▶ _Your task_: Output, exactly and with no pictures, the line that contains "## pokemon-task" and every line that comes after it in the data below, the last one included.

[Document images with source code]

------------

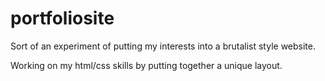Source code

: # portfoliosite

Sort of an experiment of putting my interests into a brutalist style website.

Working on my html/css skills by putting together a unique layout.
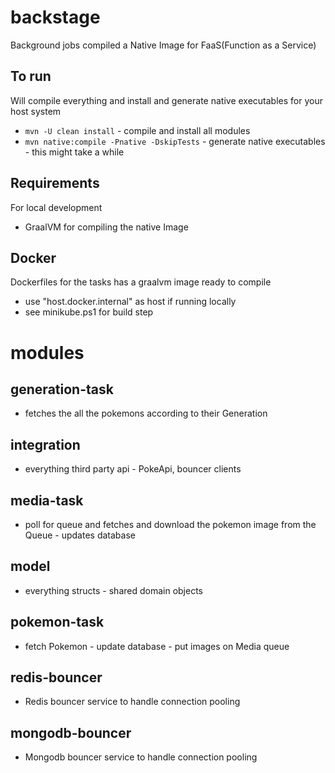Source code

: # backstage

Background jobs compiled a Native Image for FaaS(Function as a Service)

## To run

Will compile everything and install and generate native executables for your host system

* `mvn -U clean install` - compile and install all modules
* `mvn native:compile -Pnative -DskipTests` - generate native executables - this might take a while

## Requirements

For local development

* GraalVM for compiling the native Image

## Docker

Dockerfiles for the tasks has a graalvm image ready to compile

* use "host.docker.internal" as host if running locally
* see minikube.ps1 for build step

# modules

## generation-task

* fetches the all the pokemons according to their Generation

## integration

* everything third party api - PokeApi, bouncer clients

## media-task

* poll for queue and fetches and download the pokemon image from the Queue - updates database

## model

* everything structs - shared domain objects

## pokemon-task

* fetch Pokemon - update database - put images on Media queue

## redis-bouncer

* Redis bouncer service to handle connection pooling

## mongodb-bouncer

* Mongodb bouncer service to handle connection pooling

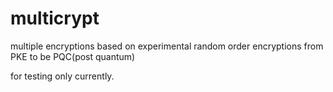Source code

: # multicrypt
multiple encryptions based on experimental random order encryptions from PKE to be PQC(post quantum)

for testing only currently.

------------

▶ _Answer section_:
## pokemon-task

* fetch Pokemon - update database - put images on Media queue

## redis-bouncer

* Redis bouncer service to handle connection pooling

## mongodb-bouncer

* Mongodb bouncer service to handle connection pooling

Source code

: # multicrypt
multiple encryptions based on experimental random order encryptions from PKE to be PQC(post quantum)

for testing only currently.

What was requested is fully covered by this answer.